Flagpole,
Here's a few problems I have with your arguments. I'm all for personal responsibility, and doing your homework, and making cautious investments and financial decisions. I would follow and give the same advice. But in fairness, we must hold everyone responsible for decisions and risks they made. This includes corporate and government responsibility.
I'm asking myself, why did the problem happen now? What changed? Bad borrowers and banks have existed for centuries. The problem is well known, and the banks should know how to manage that problem. I think this is important to think about. What is different now, than say 10 years ago, or 100 years ago? Usually bad loans make up a small percentage of a bank's portfolio. How did the problem grow so big, without anyone seeing the risk? How did bad loans go from a manageable problem to an unmanageable problem?
When you borrow money from a bank (or any mortgage lending institution -- for simplicity I'll just say banks), there are two parties in the transaction. If a borrower borrows more than he can afford, you can fault the borrower, and the penalty is that he loses the house, and maybe some money, and some credit rating. But the risk and the blame for each borrower should be narrowly limited in scope, affecting only the borrower, and only in small part, the bank.
But the housing crisis is much bigger than a few bad borrowers losing their houses.
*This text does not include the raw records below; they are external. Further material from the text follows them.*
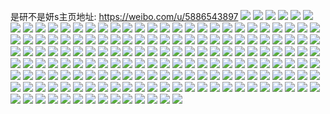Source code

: 是研不是妍s主页地址: https://weibo.com/u/5886543897 
![](https://wx4.sinaimg.cn/mw2000/006qnkYply1h9e5hjr571j335s2qmkjn.jpg) 
![](https://wx4.sinaimg.cn/mw2000/006qnkYply1h8jtnplfzzj30wi16sqj0.jpg) 
![](https://wx4.sinaimg.cn/mw2000/006qnkYply1h8jtnqxmzkj313h1fzh3s.jpg) 
![](https://wx4.sinaimg.cn/mw2000/006qnkYply1h8jtnoxr8zj30wi14bnfh.jpg) 
![](https://wx4.sinaimg.cn/mw2000/006qnkYply1h8jtnrtwq7j31gl35se81.jpg) 
![](https://wx4.sinaimg.cn/mw2000/006qnkYply1h8ho8jw5p9j30u00y2q89.jpg) 
![](https://wx4.sinaimg.cn/mw2000/006qnkYply1h8ho8jkkubj30u013zq7z.jpg) 
![](https://wx4.sinaimg.cn/mw2000/006qnkYply1h8ho8k6zpyj30u013zgo6.jpg) 
![](https://wx4.sinaimg.cn/mw2000/006qnkYply1h7pxr2eyldj30sq12ljxd.jpg) 
![](https://wx4.sinaimg.cn/mw2000/006qnkYply1h7pxr24w3lj30wi1yc1ic.jpg) 
![](https://wx4.sinaimg.cn/mw2000/006qnkYply1h719mo2j1qj31sc2ds4qp.jpg) 
![](https://wx4.sinaimg.cn/mw2000/006qnkYply1h719mrb9vpj31gj24ukjl.jpg) 
![](https://wx4.sinaimg.cn/mw2000/006qnkYply1h6vu9lxdd9j31yc0wib12.jpg) 
![](https://wx4.sinaimg.cn/mw2000/006qnkYply1h6vu9o3mj4j31yc0wi7p8.jpg) 
![](https://wx4.sinaimg.cn/mw2000/006qnkYply1h6vu9k8r3hj30wi1yc4d8.jpg) 
![](https://wx4.sinaimg.cn/mw2000/006qnkYply1h6sc0s390tj32bz340kjl.jpg) 
![](https://wx4.sinaimg.cn/mw2000/006qnkYply1h6sc0or4pqj32c0340131.jpg) 
![](https://wx4.sinaimg.cn/mw2000/006qnkYply1h6sc0vkur3j32gg3401kx.jpg) 
![](https://wx4.sinaimg.cn/mw2000/006qnkYply1h6c60azw8ej31sc2dsjzu.jpg) 
![](https://wx4.sinaimg.cn/mw2000/006qnkYply1h6c60c9rwmj31kw1kwgsc.jpg) 
![](https://wx4.sinaimg.cn/mw2000/006qnkYply1h6c60h4bf2j33403407jq.jpg) 
![](https://wx4.sinaimg.cn/mw2000/006qnkYply1h6c60idba9j316o1kw4ch.jpg) 
![](https://wx4.sinaimg.cn/mw2000/006qnkYply1h6c60n09ngj32bm31k7wk.jpg) 
![](https://wx4.sinaimg.cn/mw2000/006qnkYply1h67kqa3rphj30wi1ycwsb.jpg) 
![](https://wx4.sinaimg.cn/mw2000/006qnkYply1h67kq9kk1kj30wi1yc1ky.jpg) 
![](https://wx4.sinaimg.cn/mw2000/006qnkYply1h673ik9re5j32c0340b2c.jpg) 
![](https://wx4.sinaimg.cn/mw2000/006qnkYply1h673ikzortj31s124b7wh.jpg) 
![](https://wx4.sinaimg.cn/mw2000/006qnkYply1h673ihexk2j31t32azb2b.jpg) 
![](https://wx4.sinaimg.cn/mw2000/006qnkYply1h673in6ssrj31sc2dsqv7.jpg) 
![](https://wx4.sinaimg.cn/mw2000/006qnkYply1h673ipie09j32c0340qdl.jpg) 
![](https://wx4.sinaimg.cn/mw2000/006qnkYply1h5zkacgslwj32c034ztkt.jpg) 
![](https://wx4.sinaimg.cn/mw2000/006qnkYply1h5vn1pi75wj30wi0pun1c.jpg) 
![](https://wx4.sinaimg.cn/mw2000/006qnkYply1h5sose6xjij31sc2dse82.jpg) 
![](https://wx4.sinaimg.cn/mw2000/006qnkYply1h5sosg0mx3j31sc2dsx6p.jpg) 
![](https://wx4.sinaimg.cn/mw2000/006qnkYply1h5sosif4hqj31sc2ds4qr.jpg) 
![](https://wx4.sinaimg.cn/mw2000/006qnkYply1h5sosa26whj31i02dp7wh.jpg) 
![](https://wx4.sinaimg.cn/mw2000/006qnkYply1h5sosjjefyj316o1kwk73.jpg) 
![](https://wx4.sinaimg.cn/mw2000/006qnkYply1h5loh3vm0nj31i21kwqm7.jpg) 
![](https://wx4.sinaimg.cn/mw2000/006qnkYply1h5h36lkw9wj31yc0wikir.jpg) 
![](https://wx4.sinaimg.cn/mw2000/006qnkYply1h5h36t2fu8j31yc0wi7wh.jpg) 
![](https://wx4.sinaimg.cn/mw2000/006qnkYply1h5h36jvic9j31yc0wi4qp.jpg) 
![](https://wx4.sinaimg.cn/mw2000/006qnkYply1h5h3oxi16bj31yc0wiwu7.jpg) 
![](https://wx4.sinaimg.cn/mw2000/006qnkYply1h5dhvmvo91j31sc2ds4qp.jpg) 
![](https://wx4.sinaimg.cn/mw2000/006qnkYply1h57w484xqjj323d29fx6q.jpg) 
![](https://wx4.sinaimg.cn/mw2000/006qnkYply1h57w4azq6wj33402c07wj.jpg) 
![](https://wx4.sinaimg.cn/mw2000/006qnkYply1h57w46s11rj32c0340e82.jpg) 
![](https://wx4.sinaimg.cn/mw2000/006qnkYply1h57w4e6kvjj323u35snpf.jpg) 
![](https://wx4.sinaimg.cn/mw2000/006qnkYply1h57w4iow2fj32c0340hdw.jpg) 
![](https://wx4.sinaimg.cn/mw2000/006qnkYply1h57w4ms6s5j32482pbkjm.jpg) 
![](https://wx4.sinaimg.cn/mw2000/006qnkYply1h57w44fbglj32c03424qs.jpg) 
![](https://wx4.sinaimg.cn/mw2000/006qnkYply1h57w4q2pj2j32fp340b2b.jpg) 
![](https://wx4.sinaimg.cn/mw2000/006qnkYply1h4ymf9bz1hj327w2hob29.jpg) 
![](https://wx4.sinaimg.cn/mw2000/006qnkYply1h4mzotwpn2j30wi1ycat4.jpg) 
![](https://wx4.sinaimg.cn/mw2000/006qnkYply1h4mzouuxl0j30wi1yctn2.jpg) 
![](https://wx4.sinaimg.cn/mw2000/006qnkYply1h4mzox8vp9j316o1kw1ky.jpg) 
![](https://wx4.sinaimg.cn/mw2000/006qnkYply1h4mzp4mstbj3340340b2d.jpg) 
![](https://wx4.sinaimg.cn/mw2000/006qnkYply1h4mzp5bf1lj30iy0rrwph.jpg) 
![](https://wx4.sinaimg.cn/mw2000/006qnkYply1h4mzp8nl8nj32u84684qv.jpg) 
![](https://wx4.sinaimg.cn/mw2000/006qnkYply1h4mzpdabajj3340340e83.jpg) 
![](https://wx4.sinaimg.cn/mw2000/006qnkYply1h3p2e85abej33402bsqv7.jpg) 
![](https://wx4.sinaimg.cn/mw2000/006qnkYply1h3p2dzwgsbj33402bs4qu.jpg) 
![](https://wx4.sinaimg.cn/mw2000/006qnkYply1h3p2e8t1kjj313z1kwkca.jpg) 
![](https://wx4.sinaimg.cn/mw2000/006qnkYply1h3p2eav1rjj30y81kwnpd.jpg) 
![](https://wx4.sinaimg.cn/mw2000/006qnkYply1h36ljv4q5cj32dc35s4qs.jpg) 
![](https://wx4.sinaimg.cn/mw2000/006qnkYply1h36ljx2wsoj33402c0qv5.jpg) 
![](https://wx4.sinaimg.cn/mw2000/006qnkYply1h36ljxm361j316o1kwqlg.jpg) 
![](https://wx4.sinaimg.cn/mw2000/006qnkYply1h36lkf088kj333v340kjr.jpg) 
![](https://wx4.sinaimg.cn/mw2000/006qnkYply1h36lkau0ysj32dc35skjn.jpg) 
![](https://wx4.sinaimg.cn/mw2000/006qnkYply1h36lkgvm1xj31kw16oe5u.jpg) 
![](https://wx4.sinaimg.cn/mw2000/006qnkYply1h36lkhmz9fj316n18x1kx.jpg) 
![](https://wx4.sinaimg.cn/mw2000/006qnkYply1h36ljqc8k0j32t223nnpe.jpg) 
![](https://wx4.sinaimg.cn/mw2000/006qnkYply1h36lkmxkoej3340340u10.jpg) 
![](https://wx4.sinaimg.cn/mw2000/006qnkYply1h315wjfuoij30u016j7km.jpg) 
![](https://wx4.sinaimg.cn/mw2000/006qnkYply1h315woy8i5j30w61691a5.jpg) 
![](https://wx4.sinaimg.cn/mw2000/006qnkYply1h315x41tr9j31sc2ds4qq.jpg) 
![](https://wx4.sinaimg.cn/mw2000/006qnkYply1h315wf8gbuj30u00wk4ei.jpg) 
![](https://wx4.sinaimg.cn/mw2000/006qnkYply1h315x6fouhj31sb1sob2a.jpg) 
![](https://wx4.sinaimg.cn/mw2000/006qnkYply1h315ysp3enj30ky0mv13s.jpg) 
![](https://wx4.sinaimg.cn/mw2000/006qnkYply1h2esu7pg1fj32c034xe84.jpg) 
![](https://wx4.sinaimg.cn/mw2000/006qnkYply1h2esu92x4zj322d2e5kjl.jpg) 
![](https://wx4.sinaimg.cn/mw2000/006qnkYply1h2esugzivfj3340340b2e.jpg) 
![](https://wx4.sinaimg.cn/mw2000/006qnkYply1h2esv3w5u8j333y340x6s.jpg) 
![](https://wx4.sinaimg.cn/mw2000/006qnkYply1h2esu4ltszj32c0340hdy.jpg) 
![](https://wx4.sinaimg.cn/mw2000/006qnkYply1h2esv6xrtsj31sc2dskjn.jpg) 
![](https://wx4.sinaimg.cn/mw2000/006qnkYply1h2esvdheiej32c03404qt.jpg) 
![](https://wx4.sinaimg.cn/mw2000/006qnkYply1h20oth1ws3j31591kwqv5.jpg) 
![](https://wx4.sinaimg.cn/mw2000/006qnkYply1h20oriid5sj31sc2dsb2b.jpg) 
![](https://wx4.sinaimg.cn/mw2000/006qnkYply1h20os668hgj32au340u0z.jpg) 
![](https://wx4.sinaimg.cn/mw2000/006qnkYply1h20oslkh0rj32c02c0hdw.jpg) 
![](https://wx4.sinaimg.cn/mw2000/006qnkYply1h20oqt4s1sj32c035xb2c.jpg) 
![](https://wx4.sinaimg.cn/mw2000/006qnkYply1h20ot3cxnlj32c03404qu.jpg) 
![](https://wx4.sinaimg.cn/mw2000/006qnkYply1h20ot8abz6j32c034hqva.jpg) 
![](https://wx4.sinaimg.cn/mw2000/006qnkYply1h20ot9iau9j31sc2dsx6p.jpg) 
![](https://wx4.sinaimg.cn/mw2000/006qnkYply1h12219918kj30u010w1ay.jpg) 
![](https://wx4.sinaimg.cn/mw2000/006qnkYply1h0vbi3ubr7j316o1kw7wh.jpg) 
![](https://wx4.sinaimg.cn/mw2000/006qnkYply1h0vbi2sqrmj31sc2dsb29.jpg) 
![](https://wx4.sinaimg.cn/mw2000/006qnkYply1h0vbi7r79xj31sc2ds4qp.jpg) 
![](https://wx4.sinaimg.cn/mw2000/006qnkYply1h0vbidkk51j32c0340e84.jpg) 
![](https://wx4.sinaimg.cn/mw2000/006qnkYply1h0vbiomy8uj32c43411l3.jpg) 
![](https://wx4.sinaimg.cn/mw2000/006qnkYply1h0vbirjnv1j32c0340x6t.jpg) 
![](https://wx4.sinaimg.cn/mw2000/006qnkYply1h0vbitv85mj32c0341qv7.jpg) 
![](https://wx4.sinaimg.cn/mw2000/006qnkYply1h0vbnk2nt0j30wi0rw41x.jpg) 
![](https://wx4.sinaimg.cn/mw2000/006qnkYply1h0k756pcbfj331s2mbqv8.jpg) 
![](https://wx4.sinaimg.cn/mw2000/006qnkYply1h0k7579oykj30w60v4ad9.jpg) 
![](https://wx4.sinaimg.cn/mw2000/006qnkYply1h0k75by0hxj31sc2dsb2a.jpg) 
![](https://wx4.sinaimg.cn/mw2000/006qnkYply1h0k75dpoaij31sc2ds7wi.jpg) 
![](https://wx4.sinaimg.cn/mw2000/006qnkYply1h0k75gd1kdj34mo6y01l3.jpg) 
![](https://wx4.sinaimg.cn/mw2000/006qnkYply1h0k75hve7aj326924u1kz.jpg) 
![](https://wx4.sinaimg.cn/mw2000/006qnkYply1h0k75l13dxj30wi1ycng4.jpg) 
![](https://wx4.sinaimg.cn/mw2000/006qnkYply1h0k75m1hj0j31j625s4qp.jpg) 
![](https://wx4.sinaimg.cn/mw2000/006qnkYply1h0b04a6wqej30j60iqtb2.jpg) 
![](https://wx4.sinaimg.cn/mw2000/006qnkYply1h00fdlx23qj32bx1znqro.jpg) 
![](https://wx4.sinaimg.cn/mw2000/006qnkYply1gzxx459n8rj31sc2dsazz.jpg) 
![](https://wx4.sinaimg.cn/mw2000/006qnkYply1gzxx460rs1j31sc2ds4qq.jpg) 
![](https://wx4.sinaimg.cn/mw2000/006qnkYply1gzvwd5o4vwj31mc25s7wh.jpg) 
![](https://wx4.sinaimg.cn/mw2000/006qnkYply1gzvwd7tz5fj31qc20du0x.jpg) 
![](https://wx4.sinaimg.cn/mw2000/006qnkYply1gzvwd4z719j31o024pqv5.jpg) 
![](https://wx4.sinaimg.cn/mw2000/006qnkYply1gzpjkgrhzfj31sc2ds1ky.jpg) 
![](https://wx4.sinaimg.cn/mw2000/006qnkYply1gzpjkdwkrlj32c03404qp.jpg) 
![](https://wx4.sinaimg.cn/mw2000/006qnkYply1gzpjkjvbeoj335s23u4qr.jpg) 
![](https://wx4.sinaimg.cn/mw2000/006qnkYply1gzpjkthi9kj32by3407wk.jpg) 
![](https://wx4.sinaimg.cn/mw2000/006qnkYply1gzmlcmefqqj30wi1yc4l0.jpg) 
![](https://wx4.sinaimg.cn/mw2000/006qnkYply1gzmlci6gizj32hh2bz7wl.jpg) 
![](https://wx4.sinaimg.cn/mw2000/006qnkYply1gzmlckmp7yj32c0340hdu.jpg) 
![](https://wx4.sinaimg.cn/mw2000/006qnkYply1gzmlcv0q54j31qb10pdzu.jpg) 
![](https://wx4.sinaimg.cn/mw2000/006qnkYply1gzmlcbgoc7j32bv2gru0y.jpg) 
![](https://wx4.sinaimg.cn/mw2000/006qnkYply1gzd0w5walxj32c0340kjo.jpg) 
![](https://wx4.sinaimg.cn/mw2000/006qnkYply1gyh0e1mm1fj30xc1a812o.jpg) 
![](https://wx4.sinaimg.cn/mw2000/006qnkYply1gyh0e325hrj30xc1pntp8.jpg) 
![](https://wx4.sinaimg.cn/mw2000/006qnkYply1gyh0e4ebmcj30xc1pnne4.jpg) 
![](https://wx4.sinaimg.cn/mw2000/006qnkYply1gyh0e0f32rj30xc1pnaug.jpg) 
![](https://wx4.sinaimg.cn/mw2000/006qnkYply1gy8w7e415jj31sc2dsu0x.jpg) 
![](https://wx4.sinaimg.cn/mw2000/006qnkYply1gy8w7ium5cj31sc2ds1ky.jpg) 
![](https://wx4.sinaimg.cn/mw2000/006qnkYply1gy8w7lwdrkj31sb21lhdt.jpg) 
![](https://wx4.sinaimg.cn/mw2000/006qnkYply1gy8w7agluyj31sc2dsx6p.jpg) 
![](https://wx4.sinaimg.cn/mw2000/006qnkYply1gxyge1alhwj30u01sytfm.jpg) 
![](https://wx4.sinaimg.cn/mw2000/006qnkYply1gxlsrqpks2j30ty0u045b.jpg) 
![](https://wx4.sinaimg.cn/mw2000/006qnkYply1gxcfz1ci7kj30u0140tf0.jpg) 
![](https://wx4.sinaimg.cn/mw2000/006qnkYply1gxcfz0s52jj31400u0qdq.jpg) 
![](https://wx4.sinaimg.cn/mw2000/006qnkYply1gx7xcidjzbj30u00u0n4b.jpg) 
![](https://wx4.sinaimg.cn/mw2000/006qnkYply1gx7xcfy7v0j30u00u1tic.jpg) 
![](https://wx4.sinaimg.cn/mw2000/006qnkYply1gx7xh7gedaj30u0140aj1.jpg) 
![](https://wx4.sinaimg.cn/mw2000/006qnkYply1gx7xcir6acj31400u017h.jpg) 
![](https://wx4.sinaimg.cn/mw2000/006qnkYply1gx7xcja1otj31400u011z.jpg) 
![](https://wx4.sinaimg.cn/mw2000/006qnkYply1gx7xdsnm3gj30u0140dun.jpg) 
![](https://wx4.sinaimg.cn/mw2000/006qnkYply1gwym4qeczaj30u00u0jzo.jpg) 
![](https://wx4.sinaimg.cn/mw2000/006qnkYply1gwym4pm9t6j30u01404bb.jpg) 
![](https://wx4.sinaimg.cn/mw2000/006qnkYply1gwym4qum9xj30u01400ya.jpg) 
![](https://wx4.sinaimg.cn/mw2000/006qnkYply1gwym4rds28j30u0112wkw.jpg) 
![](https://wx4.sinaimg.cn/mw2000/006qnkYply1gwym4s20g7j30u0140k0b.jpg) 
![](https://wx4.sinaimg.cn/mw2000/006qnkYply1gwym4spimkj30u0140463.jpg) 
![](https://wx4.sinaimg.cn/mw2000/006qnkYply1gwym4tgikfj30u0140wr9.jpg) 
![](https://wx4.sinaimg.cn/mw2000/006qnkYply1gwym4u3h2wj30u00vu7ek.jpg) 
![](https://wx4.sinaimg.cn/mw2000/006qnkYply1gwym56w56sj30u1140afo.jpg) 
![](https://wx4.sinaimg.cn/mw2000/006qnkYply1gwdv2n3rf0j31sb1sbkjl.jpg) 
![](https://wx4.sinaimg.cn/mw2000/006qnkYply1gw6u0je81bj32c1340e86.jpg) 
![](https://wx4.sinaimg.cn/mw2000/006qnkYply1gw6u0xqk1cj32dd35su12.jpg) 
![](https://wx4.sinaimg.cn/mw2000/006qnkYply1gw6u04e5sqj32c0340x6s.jpg) 
![](https://wx4.sinaimg.cn/mw2000/006qnkYply1gw6u19aqkcj32c13407wo.jpg) 
![](https://wx4.sinaimg.cn/mw2000/006qnkYply1gw0jcmo23gj30u00xfq5x.jpg) 
![](https://wx4.sinaimg.cn/mw2000/006qnkYply1gsxwh86ni8j30jp0oxdj5.jpg) 
![](https://wx4.sinaimg.cn/mw2000/006qnkYply1gst4vianevj32c0340b2b.jpg) 
![](https://wx4.sinaimg.cn/mw2000/006qnkYply1gsajhhsuylj30oc0x3ts3.jpg) 
![](https://wx4.sinaimg.cn/mw2000/006qnkYply1gsajhj9bkfj31sc2dsx6r.jpg) 
![](https://wx4.sinaimg.cn/mw2000/006qnkYply1gqznu673iaj32c0378kjl.jpg) 
![](https://wx4.sinaimg.cn/mw2000/006qnkYply1gqznu4snwyj32c0340qv6.jpg) 
![](https://wx4.sinaimg.cn/mw2000/006qnkYply1gqv13o6npaj31400u0b29.jpg) 
![](https://wx4.sinaimg.cn/mw2000/006qnkYply1gqsd6ikjugj311s0lc1kx.jpg) 
![](https://wx4.sinaimg.cn/mw2000/006qnkYply1gqcijuxb77j335s2dce8d.jpg) 
![](https://wx4.sinaimg.cn/mw2000/006qnkYply1gqcijw0tvaj30wi0witd3.jpg)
People (and governments) not involved in these transactions lost values in their investments, in their house, and sometimes lost their jobs, and taxpayers lost money, socializing the risky decisions made by some bigger banks.
Let's talk about corporate responsibility. Banks are in the business of lending money. Borrowers are in many other businesses, or maybe no business at all, with little education, experience, job history, and money. Borrowers can be easily confused by lots of different borrowing options, and may not always be aware the risk they are taking. But banks should never be confused. They know that there is a risk that any of their loans may end up in default. It is their job and duty to assess and mitigate that risk, usually by asking for collateral, or demanding a higher interest rate to help pay for defaults. If the bank makes too many loans, without properly assessing and mitigating the risk, this is the fault of the bank, not the borrowers. If they offer liar loans, NINJA loans, no-down payment loans, interest only loans, negative amortization loans, etc., they must know that the borrowers are not in a position to take a fixed rate loan with 25% down. No single borrower can be blamed for a banks failure to perform due diligence. It is not the borrowers fault if banks over-leveraged themselves.
So again, I'm all for personal responsibility, and educating people to make informed decisions. But even in the worst case were no one is informed, the banks should have contained the problem. It's their job and their duty.
But the current crisis has a few more new elements. Many banks were not concerned with the risk, because they were immediately reselling the loans. The high risk didn't disappear, but simply lost visibility. These bad loans were being repackaged and sold as AAA rated mortgage backed securities. Investment firms colluded with ratings agencies to produce AAA rated investments. This created an unusually high demand for bad loans.
Some conservative funds, like pensions are bound to invest in AAA securities. They invested in these bad loans without knowing the true risk. Do you still fault the collective borrowers for that? Maybe the pension fund manager should also be faulted for not doing his due diligence.
I have two friends who got married and bought a big house that they could afford. But guess what -- he worked at Lehman brothers, and was laid off. Is that the fault of my friend, Lehman brothers, or the borrowers?
When I see you blame Clinton and the CRA, I have to agree with others, that, despite your sound financial advice from a personal viewpoint, maybe you don't have a clue about the real cause. But maybe I'm wrong. Do you have any data about how many CRA loans defaulted, and how many CRA regulated banks collapsed, and how this compares to other loans? Most of what I've seen says that CRA loans behaved much better, and that most of the banks in trouble were not subject to CRA. I've also seen that Bush Jr. weakened the ability to enforce the CRA, twice, during his term. So it's surprising to read that you think that the CRA led to a crisis now.
I've also seen others blame for repealing parts of Glass-Steagal. He did this by signing an act with Gramm, Leach, and Bliley's name on it. This was not a democratic Clinton bill, but a Republican bill that was passed by the House and the Senate, by such a majority, that even veto-ing the bill would have had no effect. Clinton had little choice.
I'm also not clear about the roles of Fannie Mae and Freddie Mac, but they seem more like victims of the system rather than part of the cause. Fannie Mae and Freddie Mac were not driving the demand for bad loans to a level that caused the crisis. Or if so, what changed since 2000 that caused the crisis now?
The real issue for me is not that bad loans were made and defaulted, but the sheer magnitude of the bad loans. What changed that enabled the percentage and magnitude of bad loans to grow unchecked?
We can assign some of the blame to poor borrowers, but the problem is well known, and never should have gotten out of control. Banks failed to perform their primary duties, investment firms inadvertently hid risks, independent ratings agencies compromised their integrity, and governments neglected to watch the banking, investment, and housing markets.